A partnership with the HOME Project seemed to be an excellent fit for Arrow. “Our company’s brand message is that we guide innovation forward,” Verrengia says. “The HOME project is very innovative. We want to partner with innovators who are working fast, and they are doing that too. That is why the partnership made sense to us. Instead of just writing a check, we can provide the right equipment to help refugee children become entrepreneurs and have hope for their future. The HOME Project is a very safe place for these kids to get a good start.”

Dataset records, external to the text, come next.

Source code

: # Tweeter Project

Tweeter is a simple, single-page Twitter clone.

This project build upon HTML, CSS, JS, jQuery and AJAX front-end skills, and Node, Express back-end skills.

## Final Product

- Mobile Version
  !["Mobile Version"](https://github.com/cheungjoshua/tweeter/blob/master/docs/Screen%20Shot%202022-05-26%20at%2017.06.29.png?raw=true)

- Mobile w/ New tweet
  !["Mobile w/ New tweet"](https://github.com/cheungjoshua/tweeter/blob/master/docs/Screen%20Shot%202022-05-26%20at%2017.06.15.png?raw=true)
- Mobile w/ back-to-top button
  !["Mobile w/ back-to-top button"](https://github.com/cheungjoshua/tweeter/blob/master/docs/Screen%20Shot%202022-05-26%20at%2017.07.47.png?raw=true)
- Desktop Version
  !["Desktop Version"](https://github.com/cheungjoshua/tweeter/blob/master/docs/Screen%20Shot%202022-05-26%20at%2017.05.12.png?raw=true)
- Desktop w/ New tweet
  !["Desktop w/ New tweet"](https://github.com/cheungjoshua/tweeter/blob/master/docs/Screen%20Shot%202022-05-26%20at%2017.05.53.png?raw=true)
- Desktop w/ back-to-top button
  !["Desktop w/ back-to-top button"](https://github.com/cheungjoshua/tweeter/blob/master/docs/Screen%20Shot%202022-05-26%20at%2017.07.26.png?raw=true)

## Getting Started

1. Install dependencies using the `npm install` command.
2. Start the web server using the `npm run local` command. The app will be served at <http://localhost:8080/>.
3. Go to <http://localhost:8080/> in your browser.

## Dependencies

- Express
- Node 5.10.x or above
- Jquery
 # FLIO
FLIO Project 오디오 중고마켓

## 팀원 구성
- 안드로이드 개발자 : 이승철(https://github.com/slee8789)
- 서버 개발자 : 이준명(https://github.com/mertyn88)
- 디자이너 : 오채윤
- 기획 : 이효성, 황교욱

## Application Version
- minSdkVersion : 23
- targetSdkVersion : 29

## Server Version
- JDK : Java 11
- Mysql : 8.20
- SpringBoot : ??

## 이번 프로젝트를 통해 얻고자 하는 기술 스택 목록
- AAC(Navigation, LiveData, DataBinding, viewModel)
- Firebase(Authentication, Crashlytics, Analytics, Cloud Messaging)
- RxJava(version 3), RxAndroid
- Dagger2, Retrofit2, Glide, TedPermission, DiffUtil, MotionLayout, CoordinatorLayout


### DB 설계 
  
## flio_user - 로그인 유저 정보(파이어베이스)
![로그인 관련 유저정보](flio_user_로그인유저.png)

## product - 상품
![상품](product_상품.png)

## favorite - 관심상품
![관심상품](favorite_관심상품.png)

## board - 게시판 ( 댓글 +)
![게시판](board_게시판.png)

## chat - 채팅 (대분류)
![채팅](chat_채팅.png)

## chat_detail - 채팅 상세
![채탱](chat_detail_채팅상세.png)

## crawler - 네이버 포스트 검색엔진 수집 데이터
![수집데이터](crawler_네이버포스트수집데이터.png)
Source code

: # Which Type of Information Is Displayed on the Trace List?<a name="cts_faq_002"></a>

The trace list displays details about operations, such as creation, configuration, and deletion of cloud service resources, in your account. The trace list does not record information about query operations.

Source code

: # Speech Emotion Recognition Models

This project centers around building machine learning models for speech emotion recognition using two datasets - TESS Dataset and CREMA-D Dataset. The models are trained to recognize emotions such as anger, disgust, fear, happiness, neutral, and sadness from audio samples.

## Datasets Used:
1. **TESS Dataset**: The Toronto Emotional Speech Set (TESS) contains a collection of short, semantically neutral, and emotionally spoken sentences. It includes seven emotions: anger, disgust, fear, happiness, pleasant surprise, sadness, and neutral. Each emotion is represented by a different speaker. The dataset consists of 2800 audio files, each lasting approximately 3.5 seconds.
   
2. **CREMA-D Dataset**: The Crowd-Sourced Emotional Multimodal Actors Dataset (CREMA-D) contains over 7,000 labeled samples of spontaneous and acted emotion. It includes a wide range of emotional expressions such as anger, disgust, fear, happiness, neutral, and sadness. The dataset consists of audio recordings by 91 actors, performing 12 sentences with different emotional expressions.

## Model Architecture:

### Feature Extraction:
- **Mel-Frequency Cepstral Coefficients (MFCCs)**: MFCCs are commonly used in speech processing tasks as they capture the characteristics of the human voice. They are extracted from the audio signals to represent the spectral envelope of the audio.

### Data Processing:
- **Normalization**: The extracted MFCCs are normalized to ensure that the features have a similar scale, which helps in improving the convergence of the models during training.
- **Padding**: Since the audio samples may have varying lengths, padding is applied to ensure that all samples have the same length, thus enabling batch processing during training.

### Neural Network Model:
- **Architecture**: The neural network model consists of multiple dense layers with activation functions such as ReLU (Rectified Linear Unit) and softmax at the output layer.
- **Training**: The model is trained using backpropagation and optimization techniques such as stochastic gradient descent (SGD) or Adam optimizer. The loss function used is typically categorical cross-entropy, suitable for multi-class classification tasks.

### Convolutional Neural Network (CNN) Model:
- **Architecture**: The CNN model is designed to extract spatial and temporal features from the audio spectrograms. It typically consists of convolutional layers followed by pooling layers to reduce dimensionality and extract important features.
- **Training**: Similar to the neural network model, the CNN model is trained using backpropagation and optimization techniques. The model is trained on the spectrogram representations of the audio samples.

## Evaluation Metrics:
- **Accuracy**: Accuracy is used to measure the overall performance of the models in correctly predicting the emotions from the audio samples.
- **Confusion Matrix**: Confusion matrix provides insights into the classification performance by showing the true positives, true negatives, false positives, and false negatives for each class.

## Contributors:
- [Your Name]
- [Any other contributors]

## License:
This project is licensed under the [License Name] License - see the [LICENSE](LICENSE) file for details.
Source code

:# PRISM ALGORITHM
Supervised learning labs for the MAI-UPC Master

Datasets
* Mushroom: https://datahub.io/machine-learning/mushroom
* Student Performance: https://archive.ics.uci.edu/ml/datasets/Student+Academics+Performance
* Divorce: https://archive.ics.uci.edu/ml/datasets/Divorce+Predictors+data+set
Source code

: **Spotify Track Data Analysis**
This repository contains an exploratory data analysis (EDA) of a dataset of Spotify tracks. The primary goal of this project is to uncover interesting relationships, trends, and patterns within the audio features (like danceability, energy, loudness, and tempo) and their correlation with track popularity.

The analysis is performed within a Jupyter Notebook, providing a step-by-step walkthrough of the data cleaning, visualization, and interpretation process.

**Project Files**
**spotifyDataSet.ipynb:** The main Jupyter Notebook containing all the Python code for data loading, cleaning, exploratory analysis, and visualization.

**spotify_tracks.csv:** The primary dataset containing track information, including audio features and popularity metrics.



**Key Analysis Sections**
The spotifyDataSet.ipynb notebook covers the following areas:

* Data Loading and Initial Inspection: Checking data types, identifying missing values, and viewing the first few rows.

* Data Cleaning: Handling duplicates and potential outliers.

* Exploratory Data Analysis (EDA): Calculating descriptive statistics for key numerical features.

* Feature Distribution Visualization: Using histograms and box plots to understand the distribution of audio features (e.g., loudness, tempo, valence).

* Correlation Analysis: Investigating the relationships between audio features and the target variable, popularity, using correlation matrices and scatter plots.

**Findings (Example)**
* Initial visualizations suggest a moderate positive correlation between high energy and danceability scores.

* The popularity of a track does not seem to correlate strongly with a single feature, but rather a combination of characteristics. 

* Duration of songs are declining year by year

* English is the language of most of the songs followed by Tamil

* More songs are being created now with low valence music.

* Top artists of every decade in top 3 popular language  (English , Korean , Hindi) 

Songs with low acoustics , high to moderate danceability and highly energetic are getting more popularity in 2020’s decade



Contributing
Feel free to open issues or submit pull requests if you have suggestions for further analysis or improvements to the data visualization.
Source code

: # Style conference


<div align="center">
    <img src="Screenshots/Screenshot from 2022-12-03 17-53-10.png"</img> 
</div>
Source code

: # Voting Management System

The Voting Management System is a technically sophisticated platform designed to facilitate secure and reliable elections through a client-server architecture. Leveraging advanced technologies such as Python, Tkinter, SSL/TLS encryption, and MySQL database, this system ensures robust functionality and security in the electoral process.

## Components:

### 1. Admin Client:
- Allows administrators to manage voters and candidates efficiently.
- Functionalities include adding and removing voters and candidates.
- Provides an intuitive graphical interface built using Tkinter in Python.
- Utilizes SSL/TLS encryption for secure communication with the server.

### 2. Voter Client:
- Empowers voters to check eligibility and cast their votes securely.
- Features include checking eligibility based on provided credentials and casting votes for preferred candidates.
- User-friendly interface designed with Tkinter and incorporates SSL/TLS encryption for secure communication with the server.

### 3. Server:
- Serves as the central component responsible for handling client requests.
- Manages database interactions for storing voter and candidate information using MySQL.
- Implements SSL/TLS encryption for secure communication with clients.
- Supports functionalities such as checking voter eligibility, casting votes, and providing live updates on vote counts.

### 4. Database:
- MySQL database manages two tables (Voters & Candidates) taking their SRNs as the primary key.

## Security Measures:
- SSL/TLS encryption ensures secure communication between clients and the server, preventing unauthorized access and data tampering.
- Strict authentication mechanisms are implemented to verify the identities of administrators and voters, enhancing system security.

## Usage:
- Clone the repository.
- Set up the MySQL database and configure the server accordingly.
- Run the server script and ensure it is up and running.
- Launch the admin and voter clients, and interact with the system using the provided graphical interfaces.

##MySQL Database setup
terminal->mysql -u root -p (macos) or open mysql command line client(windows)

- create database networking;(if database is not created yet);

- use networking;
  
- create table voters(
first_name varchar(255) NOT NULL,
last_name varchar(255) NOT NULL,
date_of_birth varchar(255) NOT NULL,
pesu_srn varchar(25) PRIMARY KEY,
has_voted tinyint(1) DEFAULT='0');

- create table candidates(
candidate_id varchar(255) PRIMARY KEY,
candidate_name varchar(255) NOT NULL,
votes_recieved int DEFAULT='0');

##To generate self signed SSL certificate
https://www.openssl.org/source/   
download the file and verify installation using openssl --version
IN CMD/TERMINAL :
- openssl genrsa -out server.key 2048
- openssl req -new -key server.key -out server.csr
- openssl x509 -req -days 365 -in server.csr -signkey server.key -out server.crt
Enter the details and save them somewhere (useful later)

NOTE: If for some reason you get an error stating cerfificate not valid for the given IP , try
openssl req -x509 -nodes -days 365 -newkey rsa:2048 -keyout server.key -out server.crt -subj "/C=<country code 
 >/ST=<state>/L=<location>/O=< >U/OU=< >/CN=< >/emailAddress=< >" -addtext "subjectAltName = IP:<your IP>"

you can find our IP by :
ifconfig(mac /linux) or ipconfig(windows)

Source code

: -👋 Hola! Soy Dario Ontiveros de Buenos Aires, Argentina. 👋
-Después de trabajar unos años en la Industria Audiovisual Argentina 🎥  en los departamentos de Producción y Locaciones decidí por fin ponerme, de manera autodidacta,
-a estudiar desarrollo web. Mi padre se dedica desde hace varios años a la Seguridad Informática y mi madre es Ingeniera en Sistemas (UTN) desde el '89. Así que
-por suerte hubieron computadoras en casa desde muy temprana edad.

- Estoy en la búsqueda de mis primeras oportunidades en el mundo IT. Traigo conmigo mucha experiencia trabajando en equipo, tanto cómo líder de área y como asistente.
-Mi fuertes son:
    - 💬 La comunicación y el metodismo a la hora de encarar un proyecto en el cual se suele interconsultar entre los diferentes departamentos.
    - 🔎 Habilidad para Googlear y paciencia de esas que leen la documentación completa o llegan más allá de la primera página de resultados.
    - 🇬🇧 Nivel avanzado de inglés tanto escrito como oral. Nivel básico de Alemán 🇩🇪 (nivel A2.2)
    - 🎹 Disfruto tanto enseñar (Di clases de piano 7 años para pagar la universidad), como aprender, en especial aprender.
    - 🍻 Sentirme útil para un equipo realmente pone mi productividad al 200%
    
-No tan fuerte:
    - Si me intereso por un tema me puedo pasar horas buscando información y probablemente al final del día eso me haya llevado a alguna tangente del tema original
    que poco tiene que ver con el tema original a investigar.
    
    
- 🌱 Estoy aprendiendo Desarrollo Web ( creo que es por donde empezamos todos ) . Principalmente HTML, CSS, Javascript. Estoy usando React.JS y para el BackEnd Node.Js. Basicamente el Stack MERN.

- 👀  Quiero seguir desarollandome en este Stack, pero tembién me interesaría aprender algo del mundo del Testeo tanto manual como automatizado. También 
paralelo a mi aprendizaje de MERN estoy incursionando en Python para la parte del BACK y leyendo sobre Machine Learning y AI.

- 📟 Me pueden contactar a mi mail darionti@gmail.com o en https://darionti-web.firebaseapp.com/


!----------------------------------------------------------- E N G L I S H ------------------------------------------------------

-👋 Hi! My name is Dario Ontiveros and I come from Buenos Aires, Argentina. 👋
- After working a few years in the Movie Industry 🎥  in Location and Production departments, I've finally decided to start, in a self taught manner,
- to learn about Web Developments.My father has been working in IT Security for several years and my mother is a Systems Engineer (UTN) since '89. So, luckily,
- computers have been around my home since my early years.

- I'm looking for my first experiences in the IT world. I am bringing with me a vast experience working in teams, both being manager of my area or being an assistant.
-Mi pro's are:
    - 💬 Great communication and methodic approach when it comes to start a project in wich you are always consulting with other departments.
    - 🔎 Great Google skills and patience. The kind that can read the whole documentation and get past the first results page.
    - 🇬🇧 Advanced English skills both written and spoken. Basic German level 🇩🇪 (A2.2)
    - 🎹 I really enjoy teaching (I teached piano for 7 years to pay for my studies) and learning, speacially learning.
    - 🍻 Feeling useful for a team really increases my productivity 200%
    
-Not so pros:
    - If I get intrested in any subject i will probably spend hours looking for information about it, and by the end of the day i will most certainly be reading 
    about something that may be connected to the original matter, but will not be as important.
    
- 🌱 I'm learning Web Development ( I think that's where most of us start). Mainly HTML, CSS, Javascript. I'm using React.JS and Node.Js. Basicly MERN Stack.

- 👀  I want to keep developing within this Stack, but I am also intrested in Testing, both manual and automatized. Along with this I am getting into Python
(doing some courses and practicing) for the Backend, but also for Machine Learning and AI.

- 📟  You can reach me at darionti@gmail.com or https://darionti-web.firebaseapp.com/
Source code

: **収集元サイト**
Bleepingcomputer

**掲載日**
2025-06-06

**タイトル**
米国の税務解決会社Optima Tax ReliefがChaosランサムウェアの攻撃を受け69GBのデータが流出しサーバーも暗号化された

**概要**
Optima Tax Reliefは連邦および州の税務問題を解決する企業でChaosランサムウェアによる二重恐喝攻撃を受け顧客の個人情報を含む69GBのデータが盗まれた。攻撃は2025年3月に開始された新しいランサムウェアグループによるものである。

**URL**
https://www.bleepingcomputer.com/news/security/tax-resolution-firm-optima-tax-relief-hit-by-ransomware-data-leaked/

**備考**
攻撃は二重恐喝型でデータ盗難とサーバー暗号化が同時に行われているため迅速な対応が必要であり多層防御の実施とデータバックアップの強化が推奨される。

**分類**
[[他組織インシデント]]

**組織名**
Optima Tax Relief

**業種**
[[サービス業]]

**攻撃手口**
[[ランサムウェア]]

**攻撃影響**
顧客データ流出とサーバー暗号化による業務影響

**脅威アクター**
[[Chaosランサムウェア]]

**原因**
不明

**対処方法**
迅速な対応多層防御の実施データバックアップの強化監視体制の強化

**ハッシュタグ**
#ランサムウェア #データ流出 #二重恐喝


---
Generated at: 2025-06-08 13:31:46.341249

Thanks to the introductions made by KBFUS and EPIM, says Verrengia, Arrow Electronics will deliver “a couple of hundred” refurbished laptops – complete with software and education programs – to the project’s five shelters by the end of the first quarter of 2017. Verrengia will also help them establish computer classrooms.

“With these computers, the kids will have an opportunity to learn languages, coding and technical skills and reconnect online with relatives,” he says. “They’ve been through a lot. If they are going to be successful in the 21st century, they are going to need knowledge and equipment. Otherwise they remain at risk. Young people are very resourceful. If you give them the right tools they can solve their own problems. Computers are absolutely essential tools today. Providing them with this opportunity is something Arrow can do.”

Connecting funders with innovative projects

Verrengia gives “an enormous amount of credit” to KBFUS for helping Arrow make a concrete contribution to refugee integration.  “We’re a global company headquartered in Denver,” he says. “As the director of CSR, I don’t have my finger on the pulse of all the pressing issues around the world. It’s difficult to make international donations. And it’s difficult to meet people and get introductions to organizations that would be a good match for our CSR program.

“KBFUS was incredibly helpful in giving me the perspective on issues, making the introduction, facilitating the relationship and executing the donation. I absolutely need partners like KBFUS to do my job. I can’t do it by myself. And it’s important for the company that things go smoothly and successfully.”

Verrengia says that with the proper connections, the private sector can play a vital role in helping to solve issues like the refugee crisis.  “Governments can’t solve everything. KBFUS really taught me that if we convene the right people in the room, they will have good ideas and make things happen.”